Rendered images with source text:

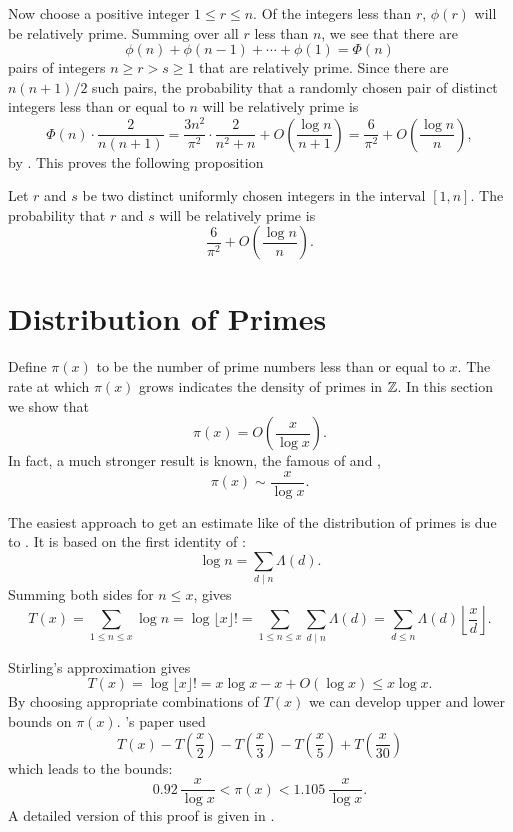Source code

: Now choose a positive integer $1 \le r \le n$.  Of the integers less than
$r$, $\phi(r)$ will be relatively prime.  Summing over all $r$ less
than $n$, we see that there are 
\[
\phi(n) + \phi(n-1) + \cdots + \phi(1) = \Phi(n)
\]
pairs of integers $n \ge r > s \ge 1$ that are relatively prime.  Since
there are $n(n+1)/2$ such pairs, the probability that a randomly chosen
pair of distinct integers less than or equal to $n$ will be relatively
prime is
\[
\Phi(n) \cdot \frac{2}{n(n+1)} 
  = \frac{3 n^2}{\pi^2} \cdot \frac{2}{n^2+n} 
      + O\left(\frac{\log n}{n+1}\right)
  = \frac{6}{\pi^2}+ O\left(\frac{\log n}{n}\right),
\]
by .
This proves the following proposition
\begin{proposition}
\label{RelPrime:Pairs:Prop}
Let $r$ and $s$ be two distinct uniformly chosen integers in the
interval $[1, n]$.  The probability that $r$ and $s$ will be
relatively prime is
\[
\frac{6}{\pi^2}+ O\left(\frac{\log n}{n}\right).
\]
\end{proposition}

\section{Distribution of Primes}
\label{Prime:Dist:Sec}

Define $\pi(x)$ to be the number of prime numbers less than or equal
to $x$.  The
rate at which $\pi(x)$ grows indicates the density of primes in $\mathbb{Z}$.
In this section we show that 
\begin{equation} \label{Prime:Asymp:Eq}
\pi(x) = O\left(\frac{x}{\log x}\right).
\end{equation}
In fact, a much stronger result is known, the famous  of {\Hadamard} and {\ValleePoussin},
\[
\pi(x) \sim \frac{x}{\log x}.
\]

The easiest approach to get an estimate like 
of the distribution of primes is due to {\Chebyshev}.  It is based on
the first identity of :
\[
\log n  = \sum_{d \mid n} \Lambda (d).
\]
Summing both sides for $n \le x$, gives
\[
T(x) = \sum_{1\le n \le x}\log n = \log \lfloor x \rfloor !
= \sum_{1\le n \le x}\sum_{d\mid n} \Lambda(d)
= \sum_{d \le n}\Lambda(d) \left\lfloor\frac{x}{d}\right\rfloor.
\]

Stirling's approximation  gives
\begin{equation} \label{TStirlingApprox:Eq}
T(x) = \log \lfloor
x\rfloor! = x \log x - x + O(\log x) \le x \log x.
\end{equation}
By choosing appropriate combinations of $T(x)$ we can develop upper
and lower bounds on $\pi(x)$.  {\Chebyshev}'s paper used
\[
T(x) - T(\frac{x}{2}) - T(\frac{x}{3}) - T(\frac{x}{5})
 + T(\frac{x}{30})
\]
which leads to the bounds:
\[
0.92 \, \frac{x}{\log x} < \pi(x) < 1.105 \, \frac{x}{\log x}.
\]
A detailed version of this proof is given in {\LandauE}
\cite{Landau1974-cy}.  

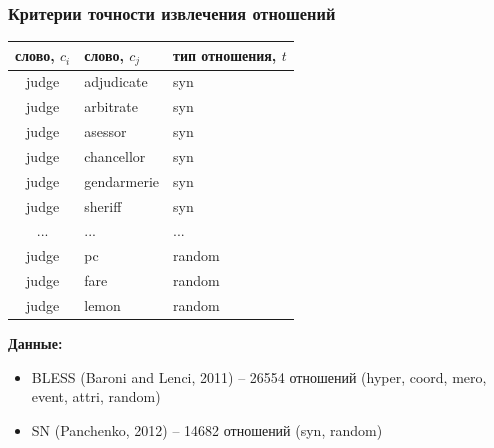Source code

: \documentclass{beamer}
\begin{document}
\begin{frame}
\frametitle{Критерии точности извлечения отношений}

{ \scriptsize

\begin{table}[h]\footnotesize
\begin{tabular}{ |c|l|l| }
\hline
\bf слово, $c_i$ & \bf  слово, $c_j$ & \bf тип отношения, $t$  \\ \hline \hline
judge & adjudicate & syn \\
judge & arbitrate & syn \\
judge & asessor & syn \\
judge & chancellor & syn \\
judge & gendarmerie & syn \\
judge & sheriff & syn \\
... & ... & ...   \\
judge & pc & random \\ 
judge & fare & random \\
judge & lemon & random \\ \hline
\end{tabular}
\end {table}

}

\textbf{Данные:}
\begin{itemize}
  \item BLESS (Baroni and Lenci, 2011)	-- 26554 отношений (hyper, coord, mero, event, attri, random)  
  \item SN (Panchenko, 2012) -- 14682  отношений (syn, random) 
\end{itemize}

\end{frame}
\end{document}
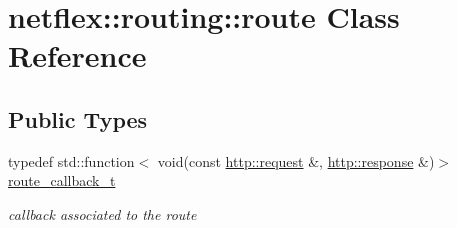 \hypertarget{classnetflex_1_1routing_1_1route}{}\section{netflex\+:\+:routing\+:\+:route Class Reference}
\label{classnetflex_1_1routing_1_1route}
\subsection*{Public Types}
\begin{DoxyCompactItemize}
\item 
\mbox{\label{classnetflex_1_1routing_1_1route_a5af1479be27de20f7c395bf2fb0f3639}} 
typedef std\+::function$<$ void(const \hyperlink{classnetflex_1_1http_1_1request}{http\+::request} \&, \hyperlink{classnetflex_1_1http_1_1response}{http\+::response} \&)$>$ \hyperlink{classnetflex_1_1routing_1_1route_a5af1479be27de20f7c395bf2fb0f3639}{route\+\_\+callback\+\_\+t}
\begin{DoxyCompactList}\small\item\em callback associated to the route \end{DoxyCompactList}\end{DoxyCompactItemize}
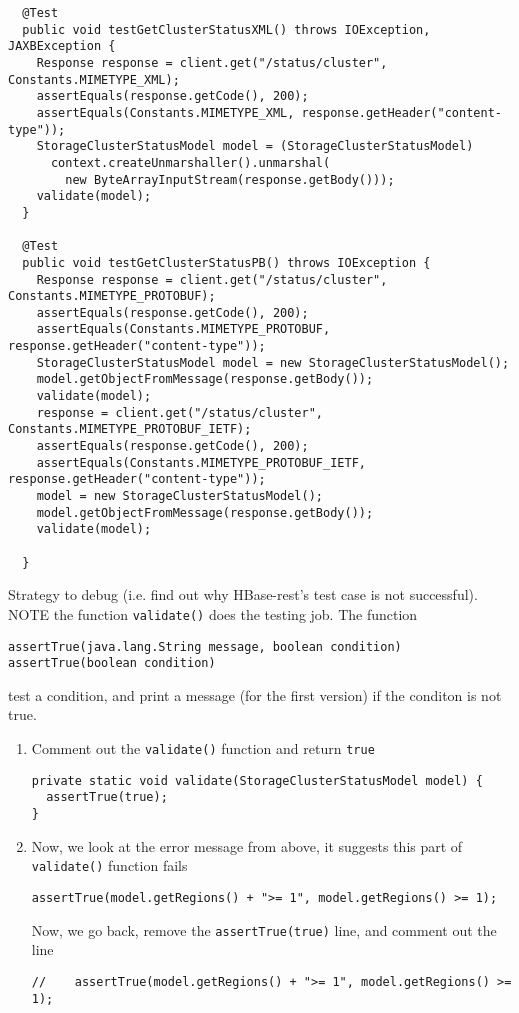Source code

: \begin{verbatim}
  @Test
  public void testGetClusterStatusXML() throws IOException, JAXBException {
    Response response = client.get("/status/cluster", Constants.MIMETYPE_XML);
    assertEquals(response.getCode(), 200);
    assertEquals(Constants.MIMETYPE_XML, response.getHeader("content-type"));
    StorageClusterStatusModel model = (StorageClusterStatusModel)
      context.createUnmarshaller().unmarshal(
        new ByteArrayInputStream(response.getBody()));
    validate(model);
  }

  @Test
  public void testGetClusterStatusPB() throws IOException {
    Response response = client.get("/status/cluster", Constants.MIMETYPE_PROTOBUF);
    assertEquals(response.getCode(), 200);
    assertEquals(Constants.MIMETYPE_PROTOBUF, response.getHeader("content-type"));
    StorageClusterStatusModel model = new StorageClusterStatusModel();
    model.getObjectFromMessage(response.getBody());
    validate(model);
    response = client.get("/status/cluster", Constants.MIMETYPE_PROTOBUF_IETF);
    assertEquals(response.getCode(), 200);
    assertEquals(Constants.MIMETYPE_PROTOBUF_IETF, response.getHeader("content-type"));
    model = new StorageClusterStatusModel();
    model.getObjectFromMessage(response.getBody());
    validate(model);

  }
\end{verbatim}

Strategy to debug (i.e. find out why HBase-rest's test case is not successful).
NOTE the function \verb!validate()! does the testing job. The function
\begin{verbatim}
assertTrue(java.lang.String message, boolean condition)
assertTrue(boolean condition)  
\end{verbatim}
test a condition, and print a message (for the first version) if the conditon is
not true.

\begin{enumerate}
  \item Comment out the \verb!validate()! function and return \verb!true!
\begin{verbatim}
private static void validate(StorageClusterStatusModel model) {
  assertTrue(true);
}  
\end{verbatim}

  \item Now, we look at the error message from above, it suggests this part of
  \verb!validate()! function fails
\begin{verbatim}
assertTrue(model.getRegions() + ">= 1", model.getRegions() >= 1);
\end{verbatim}
 
 Now, we go back, remove the \verb!assertTrue(true)! line, and comment out the
 line
\begin{verbatim}
//    assertTrue(model.getRegions() + ">= 1", model.getRegions() >= 1);
\end{verbatim}


\end{enumerate}

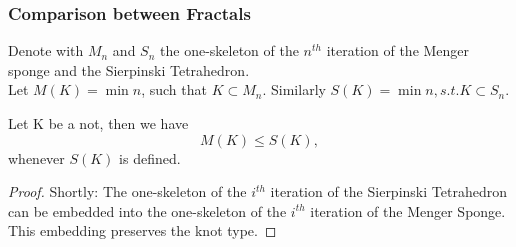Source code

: \begin{frame}
	\frametitle{Comparison between Fractals} %
	Denote with $M_n$ and $S_n$ the one-skeleton of the $n^{th}$ iteration of the Menger sponge and the Sierpinski Tetrahedron.\\
	Let $M(K)=\min{n}$, such that $K\subset M_n$. Similarly $S(K)=\min{n}, s.t. K\subset S_n$.\\
	\onslide<2->
	\begin{theorem}
		Let K be a not, then we have
		$$M(K)\leq S(K),$$
		whenever $S(K)$ is defined. \cite{broden2024knotsinsidefractals}
	\end{theorem}
	
	\begin{proof}
		Shortly: The one-skeleton of the $i^{th}$ iteration of the Sierpinski Tetrahedron can be embedded into the one-skeleton of the $i^{th}$ iteration of the Menger Sponge. This embedding preserves the knot type.
	\end{proof}
\end{frame}

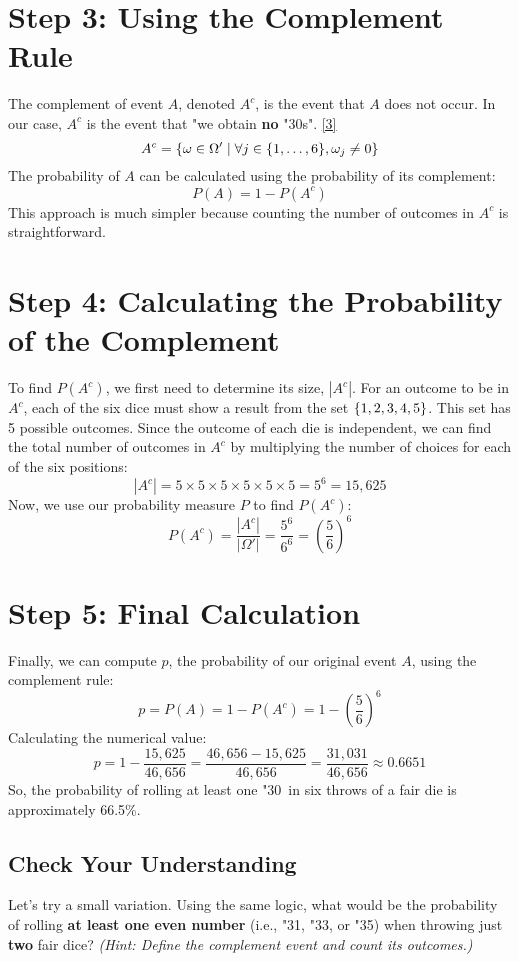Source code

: \documentclass[11pt,a4paper]{article}
\providecommand{\dicei}{\wasyfamily\char"30}
\providecommand{\diceii}{\wasyfamily\char"31}
\providecommand{\diceiii}{\wasyfamily\char"32}
\providecommand{\diceiv}{\wasyfamily\char"33}
\providecommand{\dicev}{\wasyfamily\char"34}
\providecommand{\dicevi}{\wasyfamily\char"35}
\begin{document}
\section{Step 3: Using the Complement Rule}
The complement of event $A$, denoted $A^c$, is the event that $A$ does not occur. In our case, $A^c$ is the event that "we obtain \textbf{no} \dicei s". \hyperlink{note:complement}{[3]}
\[
A^c = \{ \omega \in \Omega' \mid \forall j \in \{1, \dots, 6\}, \omega_j \neq \dicei \}
\]
The probability of $A$ can be calculated using the probability of its complement:
\[
P(A) = 1 - P(A^c)
\]
This approach is much simpler because counting the number of outcomes in $A^c$ is straightforward.

\section{Step 4: Calculating the Probability of the Complement}

To find $P(A^c)$, we first need to determine its size, $|A^c|$. For an outcome to be in $A^c$, each of the six dice must show a result from the set $\{\diceii, \diceiii, \diceiv, \dicev, \dicevi\}$. This set has 5 possible outcomes.
Since the outcome of each die is independent, we can find the total number of outcomes in $A^c$ by multiplying the number of choices for each of the six positions:
\[
|A^c| = 5 \times 5 \times 5 \times 5 \times 5 \times 5 = 5^6 = 15,625
\]
Now, we use our probability measure $P$ to find $P(A^c)$:
\[
P(A^c) = \frac{|A^c|}{|\Omega'|} = \frac{5^6}{6^6} = \left(\frac{5}{6}\right)^6
\]

\section{Step 5: Final Calculation}

Finally, we can compute $p$, the probability of our original event $A$, using the complement rule:
\[
p = P(A) = 1 - P(A^c) = 1 - \left(\frac{5}{6}\right)^6
\]
Calculating the numerical value:
\[
p = 1 - \frac{15,625}{46,656} = \frac{46,656 - 15,625}{46,656} = \frac{31,031}{46,656} \approx 0.6651
\]
So, the probability of rolling at least one \dicei\ in six throws of a fair die is approximately 66.5\%.

\subsection*{Check Your Understanding}
Let's try a small variation. Using the same logic, what would be the probability of rolling \textbf{at least one even number} (i.e., \diceii, \diceiv, or \dicevi) when throwing just \textbf{two} fair dice?
\textit{(Hint: Define the complement event and count its outcomes.)}
\end{document}

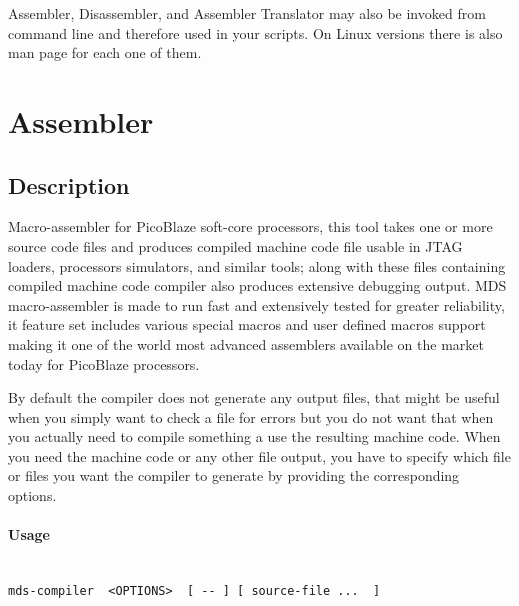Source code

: Assembler, Disassembler, and Assembler Translator may also be invoked from command line and therefore used in your scripts. On Linux versions there is also man page for each one of them.

\section{Assembler}
    \subsection{Description}
        Macro-assembler for PicoBlaze soft-core processors, this tool takes one or more source code files and produces compiled machine code file usable in JTAG loaders, processors simulators, and similar tools; along with these files containing compiled machine code compiler also produces extensive debugging output. MDS macro-assembler is made to run fast and extensively tested for greater reliability, it feature set includes various special macros and user defined macros support making it one of the world most advanced assemblers available on the market today for PicoBlaze processors.

        By default the compiler does not generate any output files, that might be useful when you simply want to check a file for errors but you do not want that when you actually need to compile something a use the resulting machine code. When you need the machine code or any other file output, you have to specify which file or files you want the compiler to generate by providing the corresponding options.

    \paragraph{Usage}~\\
        \verb'mds-compiler  <OPTIONS>  [ -- ] [ source-file ...  ]'

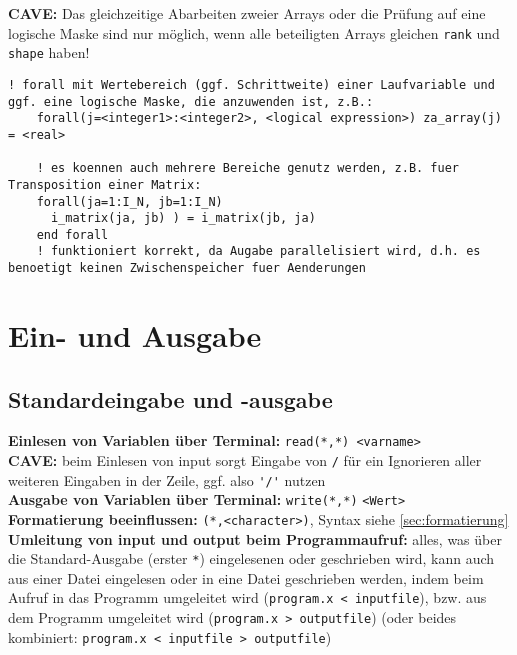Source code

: \documentclass[a4paper, twocolumn]{scrarticle}
\begin{document}
\textbf{CAVE:} Das gleichzeitige Abarbeiten zweier Arrays oder die Prüfung auf eine logische Maske sind nur möglich, wenn alle beteiligten Arrays gleichen \lstinline|rank| und \lstinline|shape| haben!
\begin{lstlisting}[caption={forall-Statement als Parallelisierung von where}]
	! forall mit Wertebereich (ggf. Schrittweite) einer Laufvariable und ggf. eine logische Maske, die anzuwenden ist, z.B.:
	forall(j=<integer1>:<integer2>, <logical expression>) za_array(j) = <real>
	
	! es koennen auch mehrere Bereiche genutz werden, z.B. fuer Transposition einer Matrix:
	forall(ja=1:I_N, jb=1:I_N)
	  i_matrix(ja, jb) ) = i_matrix(jb, ja)
	end forall
	! funktioniert korrekt, da Augabe parallelisiert wird, d.h. es benoetigt keinen Zwischenspeicher fuer Aenderungen
\end{lstlisting}

\section{Ein- und Ausgabe}
\subsection{Standardeingabe und -ausgabe}
\textbf{Einlesen von Variablen über Terminal:} \lstinline|read(*,*) <varname>|\\
\textbf{CAVE:} beim Einlesen von input sorgt Eingabe von \lstinline|/| für ein Ignorieren aller weiteren Eingaben in der Zeile, ggf. also \lstinline|'/'| nutzen\\
\textbf{Ausgabe von Variablen über Terminal:} \lstinline|write(*,*)| \lstinline|<Wert>|\\
\textbf{Formatierung beeinflussen:} \lstinline|(*,<character>)|, Syntax siehe \cref{sec:formatierung}\\
\textbf{Umleitung von input und output beim Programmaufruf:} alles, was über die Standard-Ausgabe (erster \lstinline|*|) eingelesenen oder geschrieben wird, kann auch aus einer Datei eingelesen oder in eine Datei geschrieben werden, indem beim Aufruf in das Programm umgeleitet wird (\lstinline[style=neutral]|program.x < inputfile|), bzw. aus dem Programm umgeleitet wird (\lstinline[style=neutral]|program.x > outputfile|) (oder beides kombiniert: \lstinline[style=neutral]|program.x < inputfile > outputfile|)
\end{document}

PROBLEM TO WORK ON: From the entries above, collect every line with the string "gives" in it.

EXPECTED ANSWER:
Summing both sides for $n \le x$, gives
Stirling's approximation  gives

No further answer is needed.